新版:Linux デバイスドライバの作り方

新版完成してます。より一般的に(特定のハードにたよらず)、 親切(ですます口語調になりました(笑))?に、かつ 2.0/2.2 に 対応したドライバ製作術。

Linux 拡張ボードデバイスドライバの作り方

ここでは私の経験によるキャラクタ型デバイスドライバの作成方法を公開する. 実際にアドテックシステムサイエンス製PIOボード aPCIP54 用の ドライバを題材とする. (ドライバの詳細)

なお, 本ページからの一部リンクは直接ディスク上のファイルを参照する ようになっている. カーネルソースを/usr/src/linux に展開してある コンピュータ以外では正常にはリンクされていない.

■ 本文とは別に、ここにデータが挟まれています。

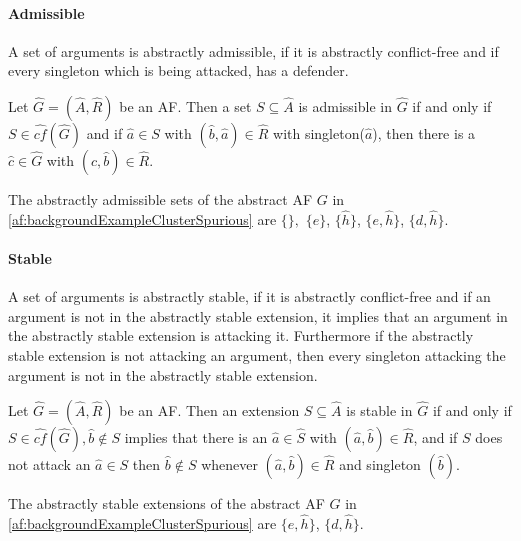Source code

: \paragraph{Admissible} A set of arguments is abstractly admissible, if it is abstractly conflict-free and if every singleton which is being attacked, has a defender.

\begin{definition}
    Let $\hat{G}=(\hat{A},\hat{R})$ be an AF. Then a set  $S \subseteq \hat{A}$ is admissible in $\hat{G}$ if and only if $S \in \hat{cf}(\hat{G})$ and if $\hat{a} \in S$ with $(\hat{b}, \hat{a}) \in \hat{R}$ with singleton($\hat{a}$), then there is a $\hat{c} \in \hat{G}$ with $(\hat{c}, \hat{b}) \in \hat{R}$.
\end{definition}
\begin{example}
    The abstractly admissible sets of the abstract AF $G$ in \cref{af:backgroundExampleClusterSpurious} are $\{\},$
    $\{e\}$,
    $\{\hat{h}\}$,
    $\{e, \hat{h}\}$,
    $\{d, \hat{h}\}$.
\end{example}





\paragraph{Stable} A set of arguments is abstractly stable, if it is abstractly conflict-free and if an argument is not in the abstractly stable extension, it implies that an argument in the abstractly stable extension is attacking it. Furthermore if the abstractly stable extension is not attacking an argument, then every singleton attacking the argument is not in the abstractly stable extension.

\begin{definition}
    Let $\hat{G}=(\hat{A},\hat{R})$ be an AF. Then an extension $S \subseteq \hat{A}$ is stable in $\hat{G}$ if and only if $S \in \hat{cf}(\hat{G}), \hat{b} \not\in S$ implies that there is an $\hat{a} \in \hat{S}$ with $(\hat{a}, \hat{b}) \in \hat{R}$, and if $S$ does not attack an $\hat{a} \in S$ then $\hat{b} \not\in S$ whenever $(\hat{a}, \hat{b}) \in \hat{R}$ and singleton $(\hat{b})$.
\end{definition}


\begin{example}
    The abstractly stable extensions of the abstract AF $G$ in \cref{af:backgroundExampleClusterSpurious} are
    $\{e, \hat{h}\}$,
$\{d, \hat{h}\}$.
\end{example}


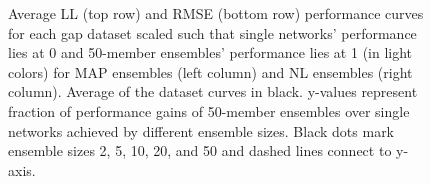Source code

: \documentclass[../thesis.tex]{subfiles}
\begin{document}
\begin{figure}
    \centering
    \begin{subfigure}{0.49\textwidth}
        \setlength{\figwidth}{.99\textwidth}
        \setlength{\figheight}{.33\textheight}
        
        \label{fig:uci-gap-ensemble-sizes-ll-map}
    \end{subfigure}
    \begin{subfigure}{0.49\textwidth}
        \setlength{\figwidth}{.99\textwidth}
        \setlength{\figheight}{.33\textheight}
        
        \label{fig:uci-gap-ensemble-sizes-ll-llb}
    \end{subfigure}
    \begin{subfigure}{0.49\textwidth}
        \setlength{\figwidth}{.99\textwidth}
        \setlength{\figheight}{.33\textheight}
        
        \label{fig:uci-gap-ensemble-sizes-rmse-map}
    \end{subfigure}
    \begin{subfigure}{0.49\textwidth}
        \setlength{\figwidth}{.99\textwidth}
        \setlength{\figheight}{.33\textheight}
        
        \label{fig:uci-gap-ensemble-sizes-rmse-llb}
    \end{subfigure}
    \caption{Average LL (top row) and RMSE (bottom row) performance curves for each gap dataset scaled such that single networks' performance lies at 0 and 50-member ensembles' performance lies at 1 (in light colors) for MAP ensembles (left column) and NL ensembles (right column). Average of the dataset curves in black. y-values represent fraction of performance gains of 50-member ensembles over single networks achieved by different ensemble sizes. Black dots mark ensemble sizes 2, 5, 10, 20, and 50 and dashed lines connect to y-axis.}
    \label{fig:uci-gap-ensemble-sizes}
\end{figure}
\end{document}

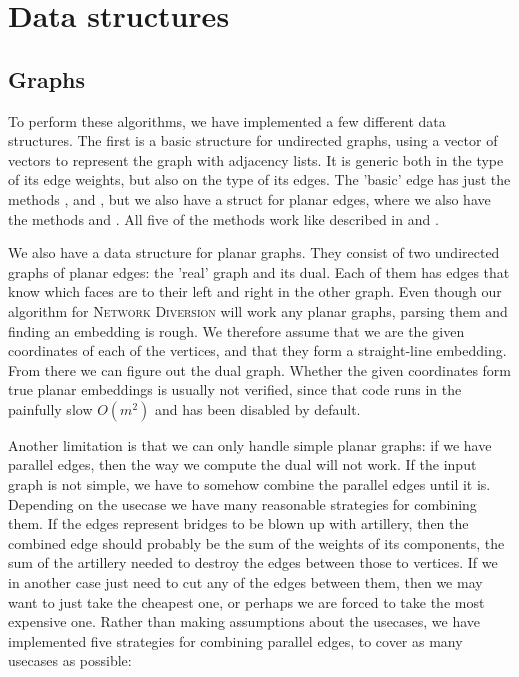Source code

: 
\section{Data structures}
\subsection{Graphs}
To perform these algorithms, we have implemented a few different data structures. The first is a basic structure for undirected graphs, using a vector of vectors to represent the graph with adjacency lists. It is generic both in the type of its edge weights, but also on the type of its edges.  The 'basic' edge has just the methods ,  and , but we also have a struct for planar edges, where we also have the methods  and . All five of the methods work like described in  and . 

We also have a data structure for planar graphs. They consist of two undirected graphs of planar edges: the 'real' graph and its dual. Each of them has edges that know which faces are to their left and right in the other graph. Even though our algorithm for \textsc{Network Diversion} will work any planar graphs, parsing them and finding an embedding is rough. We therefore assume that we are the given coordinates of each of the vertices, and that they form a straight-line embedding. From there we can figure out the dual graph. Whether the given coordinates form true planar embeddings is usually not verified, since that code runs in the painfully slow $O(m^2)$ and has been disabled by default.

Another limitation is that we can only handle simple planar graphs: if we have parallel edges, then the way we compute the dual will not work. If the input graph is not simple, we have to somehow combine the parallel edges until it is. Depending on the usecase we have many reasonable strategies for combining them. If the edges represent bridges to be blown up with artillery, then the combined edge should probably be the sum of the weights of its components, the sum of the artillery needed to destroy the edges between those to vertices. If we in another case just need to cut any of the edges between them, then we may want to just take the cheapest one, or perhaps we are forced to take the most expensive one. Rather than making assumptions about the usecases, we have implemented five strategies for combining parallel edges, to cover as many usecases as possible:

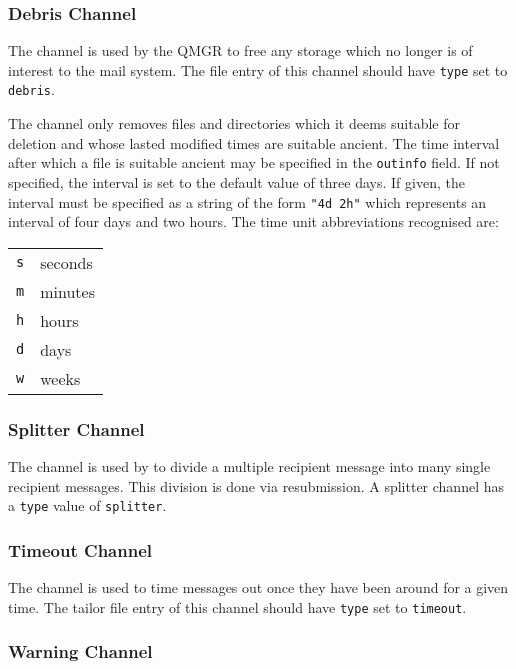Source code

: \subsubsection	{Debris Channel}

The  channel is used by the QMGR to free any storage which
no longer is of interest to the mail system.  The  file
entry of this channel should have \verb+type+ set to
\verb+debris+.

The  channel only removes files and directories which it
deems suitable for deletion and whose lasted modified times are
suitable ancient. The time interval after which a file is suitable
ancient may be specified in the \verb+outinfo+ field.
If not specified, the interval is set to the default value of three days.
If given, the interval must be specified as a string of the form
\verb+"4d 2h"+ which represents an interval of four days and two hours.
The time unit abbreviations recognised are:
\begin{tabular}{l l}
\tt s& seconds \\
\tt m& minutes \\
\tt h& hours \\
\tt d& days \\
\tt w& weeks \\
\end{tabular}

\subsubsection {Splitter Channel}

The  channel is used by  to divide a multiple
recipient message into many single recipient messages.
This division is done via resubmission. A splitter channel has
a \verb|type| value of \verb|splitter|.

\subsubsection	{Timeout Channel}

The  channel is used to time messages out once they have been
around for a given time.  The tailor file entry of this channel should
have \verb+type+ set to \verb+timeout+.

\subsubsection	{Warning Channel}


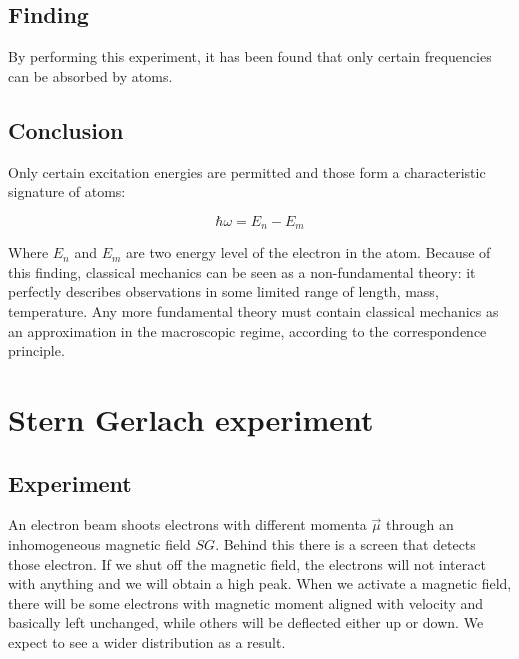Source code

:   \subsection{Finding}
  By performing this experiment, it has been found that only certain frequencies can be absorbed by atoms.

  \subsection{Conclusion}
  Only certain excitation energies are permitted and those form a characteristic signature of atoms:

  $$\hbar\omega = E_n-E_m$$

  Where $E_n$ and $E_m$ are two energy level of the electron in the atom.
  Because of this finding, classical mechanics can be seen as a non-fundamental theory: it perfectly describes observations in some limited range of length, mass, temperature.
  Any more fundamental theory must contain classical mechanics as an approximation in the macroscopic regime, according to the correspondence principle.

\section{Stern Gerlach experiment}

  \subsection{Experiment}
  An electron beam shoots electrons with different momenta $\vec{\mu}$ through an inhomogeneous magnetic field $SG$.
  Behind this there is a screen that detects those electron. If we shut off the magnetic field, the electrons will not interact with anything and we will obtain a high peak. When we activate a magnetic field, there will be some electrons with magnetic moment aligned with velocity and basically left unchanged, while others will be deflected either up or down. We expect to see a wider distribution as a result.


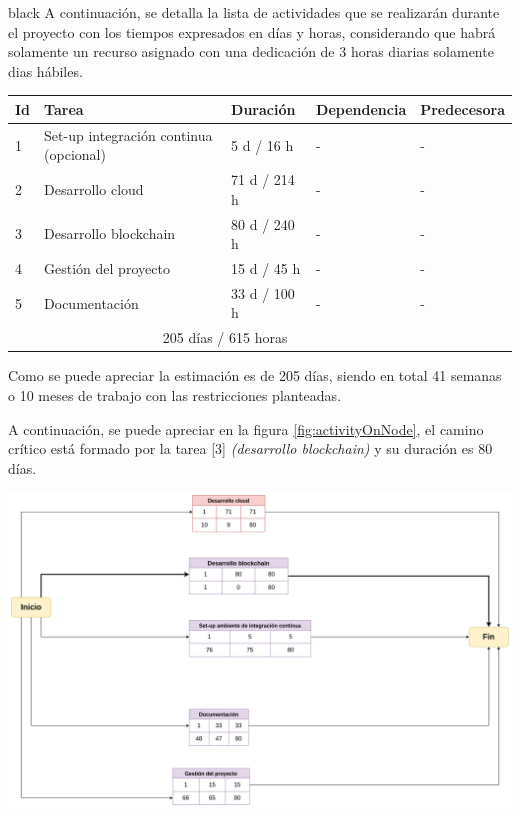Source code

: \documentclass[
11pt, %
]{charter}
\begin{document}
\begin{consigna}{black}
A continuación, se detalla la lista de actividades que se realizarán durante el proyecto con los tiempos expresados en días y horas, considerando que habrá solamente un recurso asignado con una dedicación de 3 horas diarias solamente dias hábiles.

\begin{table}[ht]
\begin{tabularx}{\linewidth}{@{}|l|X|l|l|l|@{}}
\hline
\rowcolor[HTML]{C0C0C0}
Id	& Tarea           						& Duración 	& Dependencia	& Predecesora 	\\ \hline
1	& Set-up integración continua (opcional)	& 5 d / 16 h 		& -        		&  -				\\ \hline
2	& Desarrollo cloud						& 71 d / 214 h		& -				&  -      		\\ \hline
3	& Desarrollo blockchain    				& 80 d / 240 h		& -			 	& -			\\ \hline
4	& Gestión del proyecto 					& 15 d / 45 h		& -				&  - 			\\ \hline
5	& Documentación    						& 33 d / 100 h		& -			 	& -				\\ \hline
\rowcolor[HTML]{C0C0C0}
\multicolumn{2}{|c|}{TOTAL} & \multicolumn{3}{c|}{ 205 días / 615 horas}  \\ \hline
\end{tabularx}
\end{table}


Como se puede apreciar la estimación es de 205 días, siendo en total 41 semanas o 10 meses de trabajo con las restricciones planteadas.

A continuación, se puede apreciar en la figura \ref{fig:activityOnNode}, el camino crítico está formado por la tarea [3] \textit{(desarrollo blockchain)} y su duración es 80 días.

\begin{center}
 \includegraphics[scale=0.30]{./Figuras/activity-on-node}
 \label{fig:activityOnNode}
\end{center}

\end{consigna}
\end{document}
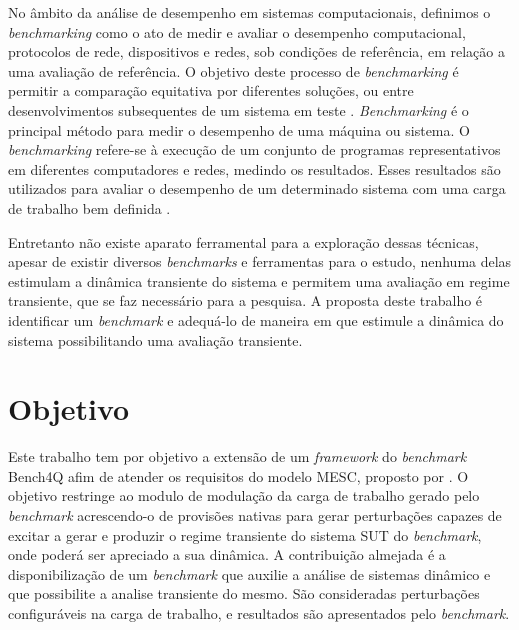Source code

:No âmbito da análise de desempenho em sistemas computacionais, definimos o \textit{benchmarking} como o ato de medir e avaliar o desempenho computacional, protocolos de rede, dispositivos e redes, sob condições de referência, em relação a uma avaliação de referência. O objetivo deste processo de \textit{benchmarking} é permitir a comparação equitativa por diferentes soluções, ou entre desenvolvimentos subsequentes de um sistema em teste \textit{}. \textit{Benchmarking} é o principal método para medir o desempenho de uma máquina ou sistema. O \textit{benchmarking} refere-se à execução de um conjunto de programas representativos em diferentes computadores e redes, medindo os resultados. Esses resultados são utilizados para avaliar o desempenho de um determinado sistema com uma carga de trabalho bem definida \cite{Menasce2001}.

Entretanto não existe aparato ferramental para a exploração dessas técnicas, apesar de existir diversos \textit{benchmarks} e ferramentas para o estudo, nenhuma delas estimulam a dinâmica transiente do sistema e permitem uma avaliação em regime transiente, que se faz necessário para a pesquisa. A proposta deste trabalho é identificar um \textit{benchmark} e adequá-lo de maneira em que estimule a dinâmica do sistema possibilitando uma avaliação transiente.


\section{Objetivo}
Este trabalho tem por objetivo a extensão de um \textit{framework} do \textit{benchmark} Bench4Q afim de atender os requisitos do modelo MESC, proposto por . O objetivo restringe ao modulo de modulação da carga de trabalho gerado pelo \textit{benchmark} acrescendo-o de provisões nativas para gerar perturbações capazes de excitar a gerar e produzir o regime transiente do sistema SUT do \textit{benchmark}, onde poderá ser apreciado a sua dinâmica.  A contribuição almejada é a disponibilização de um \textit{benchmark} que auxilie a análise de sistemas dinâmico e que possibilite a analise transiente do mesmo. São consideradas perturbações configuráveis na carga de trabalho, e resultados são apresentados pelo \textit{benchmark}.


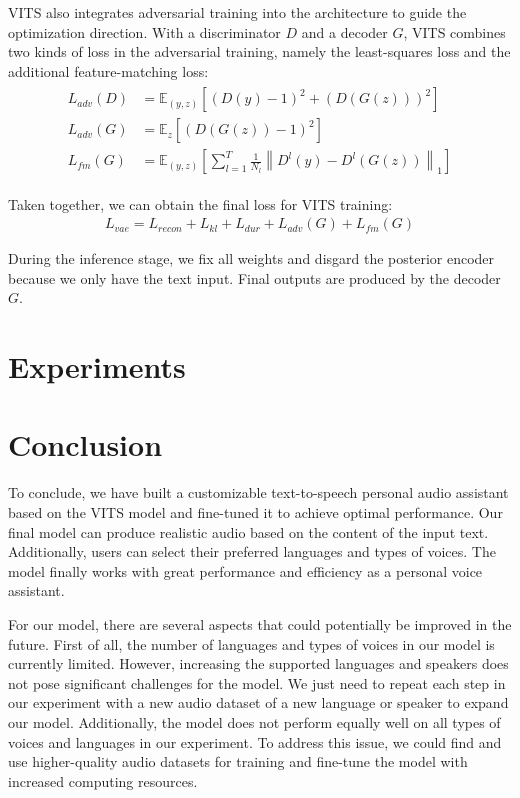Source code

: \documentclass{article}
\begin{document}
VITS also integrates adversarial training into the architecture to guide the optimization direction. With a discriminator $D$ and a decoder $G$, VITS combines two kinds of loss in the adversarial training, namely the least-squares loss and the additional feature-matching loss:
\begin{align}
    \begin{split}
        L_{a d v}(D) & =\mathbb{E}_{(y, z)}\left[(D(y)-1)^{2}+(D(G(z)))^{2}\right] \\
        L_{a d v}(G) & =\mathbb{E}_{z}\left[(D(G(z))-1)^{2}\right] \\
        L_{f m}(G) & =\mathbb{E}_{(y, z)}\left[\sum_{l=1}^{T} \frac{1}{N_{l}}\left\|D^{l}(y)-D^{l}(G(z))\right\|_{1}\right]
    \end{split}
\end{align}

Taken together, we can obtain the final loss for VITS training:
\begin{align}
    L_{v a e}=L_{r e c o n}+L_{k l}+L_{d u r}+L_{a d v}(G)+L_{f m}(G)
\end{align}

During the inference stage, we fix all weights and disgard the posterior encoder because we only have the text input. Final outputs are produced by the decoder $G$.

\section{Experiments}
\label{sec:exper}

\section{Conclusion}
To conclude, we have built a customizable text-to-speech personal audio assistant based on the VITS model and fine-tuned it to achieve optimal performance. Our final model can produce realistic audio based on the content of the input text. Additionally, users can select their preferred languages and types of voices. The model finally works with great performance and efficiency as a personal voice assistant.

For our model, there are several aspects that could potentially be improved in the future. First of all, the number of languages and types of voices in our model is currently limited. However, increasing the supported languages and speakers does not pose significant challenges for the model. We just need to repeat each step in our experiment with a new audio dataset of a new language or speaker to expand our model. Additionally, the model does not perform equally well on all types of voices and languages in our experiment. To address this issue, we could find and use higher-quality audio datasets for training and fine-tune the model with increased computing resources.
\label{sec:con}



  
 
\end{document}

なお、ここで取り扱っている内容は主として Linux 2.0.x のものであり、 サンプルのドライバも 2.0.x 用のものである。


概要

制御用などの拡張ボードを購入した場合, Linux で使用するには大まかに 3種類の方法がある. 本文書ではドライバを作成する手法について述べる. おそらく, およその拡張ボードでは, ここで取り上げるドライバの若干の 改造のみで目的を達成することが可能と思われる.

デバイスドライバに求められる機能

ここでは /dev/* にあるような, ファイルとして扱うことができる ドライバを念頭におく. その際最低限必要と思われる機能は 以上の他にドライバとして機能するには入出力を行う機能が必要である. しかし, リード・ライトが必須であるわけではない. メモリ的なデバイスでは もちろん, これらが非常に有効であるが, PIO ボードなどでは, 1バイト 単位の入出力が多かったり, 要求される機能の種類が多いなどする. その際に有効なのが ioctl である. 最後に紹介するが select である. これはデバイスの準備ができるのを 待つためのものであるが, 使い方によっては割り込みをユーザプロセスで 受信させることも容易である.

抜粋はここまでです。